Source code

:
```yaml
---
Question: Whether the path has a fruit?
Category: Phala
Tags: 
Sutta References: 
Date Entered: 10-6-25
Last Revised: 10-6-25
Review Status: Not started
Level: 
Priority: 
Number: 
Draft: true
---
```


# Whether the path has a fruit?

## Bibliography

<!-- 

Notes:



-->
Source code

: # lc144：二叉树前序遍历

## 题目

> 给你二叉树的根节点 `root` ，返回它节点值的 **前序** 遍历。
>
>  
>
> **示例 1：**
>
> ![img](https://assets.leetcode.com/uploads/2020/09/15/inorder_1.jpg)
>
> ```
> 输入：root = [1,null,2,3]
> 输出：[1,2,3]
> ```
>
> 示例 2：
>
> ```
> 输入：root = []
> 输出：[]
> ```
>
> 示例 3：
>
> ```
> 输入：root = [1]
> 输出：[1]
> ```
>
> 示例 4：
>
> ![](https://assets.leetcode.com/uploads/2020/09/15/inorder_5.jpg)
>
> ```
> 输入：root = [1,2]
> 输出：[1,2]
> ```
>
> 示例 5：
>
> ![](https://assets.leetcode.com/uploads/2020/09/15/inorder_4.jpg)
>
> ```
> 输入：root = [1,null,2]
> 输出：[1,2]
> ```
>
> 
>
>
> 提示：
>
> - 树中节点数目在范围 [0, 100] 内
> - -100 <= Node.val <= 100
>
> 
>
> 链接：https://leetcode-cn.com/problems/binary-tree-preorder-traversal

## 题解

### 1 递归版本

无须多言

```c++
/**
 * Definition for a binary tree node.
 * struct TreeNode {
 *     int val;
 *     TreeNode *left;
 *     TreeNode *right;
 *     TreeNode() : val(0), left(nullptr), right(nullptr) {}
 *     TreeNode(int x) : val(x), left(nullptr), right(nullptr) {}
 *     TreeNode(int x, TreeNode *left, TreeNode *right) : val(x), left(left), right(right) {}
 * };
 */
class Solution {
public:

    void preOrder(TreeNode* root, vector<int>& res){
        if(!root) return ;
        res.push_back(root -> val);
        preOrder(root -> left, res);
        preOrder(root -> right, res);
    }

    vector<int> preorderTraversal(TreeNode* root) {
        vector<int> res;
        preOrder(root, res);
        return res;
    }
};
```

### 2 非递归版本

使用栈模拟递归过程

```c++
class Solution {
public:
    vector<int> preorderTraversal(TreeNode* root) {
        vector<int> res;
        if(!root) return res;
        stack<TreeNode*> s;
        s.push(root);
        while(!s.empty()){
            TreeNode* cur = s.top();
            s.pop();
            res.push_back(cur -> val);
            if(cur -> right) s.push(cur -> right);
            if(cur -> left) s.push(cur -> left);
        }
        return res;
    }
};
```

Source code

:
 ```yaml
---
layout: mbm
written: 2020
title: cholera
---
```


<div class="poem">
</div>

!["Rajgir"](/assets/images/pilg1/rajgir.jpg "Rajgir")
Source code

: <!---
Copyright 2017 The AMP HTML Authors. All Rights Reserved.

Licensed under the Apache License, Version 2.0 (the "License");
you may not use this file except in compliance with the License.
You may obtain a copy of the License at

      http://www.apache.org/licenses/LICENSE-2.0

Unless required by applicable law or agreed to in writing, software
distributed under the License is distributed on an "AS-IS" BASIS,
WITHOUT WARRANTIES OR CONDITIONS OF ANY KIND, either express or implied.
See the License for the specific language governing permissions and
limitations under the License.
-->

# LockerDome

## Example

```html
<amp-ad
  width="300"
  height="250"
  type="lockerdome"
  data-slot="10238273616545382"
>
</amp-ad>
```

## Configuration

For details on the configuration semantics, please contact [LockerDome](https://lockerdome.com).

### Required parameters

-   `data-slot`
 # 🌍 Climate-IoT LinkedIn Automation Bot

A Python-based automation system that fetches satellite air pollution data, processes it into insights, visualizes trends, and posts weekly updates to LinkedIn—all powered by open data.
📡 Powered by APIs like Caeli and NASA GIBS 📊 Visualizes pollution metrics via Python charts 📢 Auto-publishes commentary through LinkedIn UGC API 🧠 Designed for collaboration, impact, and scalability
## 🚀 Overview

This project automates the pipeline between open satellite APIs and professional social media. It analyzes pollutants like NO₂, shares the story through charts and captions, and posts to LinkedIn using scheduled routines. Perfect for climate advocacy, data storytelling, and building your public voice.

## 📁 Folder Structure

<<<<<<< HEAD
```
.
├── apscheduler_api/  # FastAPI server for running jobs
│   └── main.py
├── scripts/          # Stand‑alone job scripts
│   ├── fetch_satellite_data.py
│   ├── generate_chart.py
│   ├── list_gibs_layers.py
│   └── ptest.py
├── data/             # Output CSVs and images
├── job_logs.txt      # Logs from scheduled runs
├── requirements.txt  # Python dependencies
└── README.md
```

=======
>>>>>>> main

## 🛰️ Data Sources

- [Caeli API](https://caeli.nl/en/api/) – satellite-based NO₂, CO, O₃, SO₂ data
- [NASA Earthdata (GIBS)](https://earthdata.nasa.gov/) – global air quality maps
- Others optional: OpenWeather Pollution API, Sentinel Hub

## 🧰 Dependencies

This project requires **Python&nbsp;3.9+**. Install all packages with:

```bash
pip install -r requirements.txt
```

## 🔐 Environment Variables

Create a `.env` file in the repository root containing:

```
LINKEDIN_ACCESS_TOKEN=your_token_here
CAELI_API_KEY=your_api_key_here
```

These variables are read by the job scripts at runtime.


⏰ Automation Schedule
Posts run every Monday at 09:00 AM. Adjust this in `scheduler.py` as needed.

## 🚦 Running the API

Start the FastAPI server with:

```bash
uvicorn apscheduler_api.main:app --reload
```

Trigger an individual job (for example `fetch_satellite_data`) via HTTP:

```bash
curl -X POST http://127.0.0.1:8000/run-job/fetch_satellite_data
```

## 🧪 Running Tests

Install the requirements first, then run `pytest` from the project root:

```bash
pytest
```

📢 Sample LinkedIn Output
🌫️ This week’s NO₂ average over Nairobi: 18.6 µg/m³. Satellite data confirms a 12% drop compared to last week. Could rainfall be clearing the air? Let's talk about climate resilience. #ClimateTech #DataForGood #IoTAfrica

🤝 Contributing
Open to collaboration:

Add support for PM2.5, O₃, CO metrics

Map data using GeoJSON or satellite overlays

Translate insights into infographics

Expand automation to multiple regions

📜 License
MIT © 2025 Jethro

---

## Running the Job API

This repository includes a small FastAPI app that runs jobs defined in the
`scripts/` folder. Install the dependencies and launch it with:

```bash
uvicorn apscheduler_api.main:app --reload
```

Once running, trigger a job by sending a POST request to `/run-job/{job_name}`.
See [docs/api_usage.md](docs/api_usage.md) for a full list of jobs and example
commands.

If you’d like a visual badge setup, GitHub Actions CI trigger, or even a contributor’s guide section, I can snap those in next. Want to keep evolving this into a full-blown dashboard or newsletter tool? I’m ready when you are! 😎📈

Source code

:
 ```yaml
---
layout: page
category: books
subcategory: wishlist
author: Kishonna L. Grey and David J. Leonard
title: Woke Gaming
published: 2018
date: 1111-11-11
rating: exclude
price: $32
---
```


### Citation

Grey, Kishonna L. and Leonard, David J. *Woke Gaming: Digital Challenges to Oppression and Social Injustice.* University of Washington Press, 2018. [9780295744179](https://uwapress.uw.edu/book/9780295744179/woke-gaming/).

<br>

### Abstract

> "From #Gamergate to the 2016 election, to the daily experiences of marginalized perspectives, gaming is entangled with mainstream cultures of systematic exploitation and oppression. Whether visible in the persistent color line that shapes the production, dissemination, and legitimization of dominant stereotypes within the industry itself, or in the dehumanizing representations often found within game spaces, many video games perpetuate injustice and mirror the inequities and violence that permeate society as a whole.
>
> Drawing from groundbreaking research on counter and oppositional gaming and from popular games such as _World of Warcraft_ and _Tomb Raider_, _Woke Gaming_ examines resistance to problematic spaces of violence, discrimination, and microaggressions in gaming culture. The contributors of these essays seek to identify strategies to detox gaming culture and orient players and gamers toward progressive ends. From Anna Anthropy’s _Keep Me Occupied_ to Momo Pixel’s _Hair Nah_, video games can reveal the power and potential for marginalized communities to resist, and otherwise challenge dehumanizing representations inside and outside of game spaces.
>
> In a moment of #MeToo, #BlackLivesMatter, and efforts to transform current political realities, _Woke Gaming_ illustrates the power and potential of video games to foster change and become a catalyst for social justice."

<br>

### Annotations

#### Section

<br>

◆ EXERCISE REQUIREMENTS ◆
Give only the count of lines in the data that include the string "https".

◆ ANSWER TO THIS EXERCISE ◆
8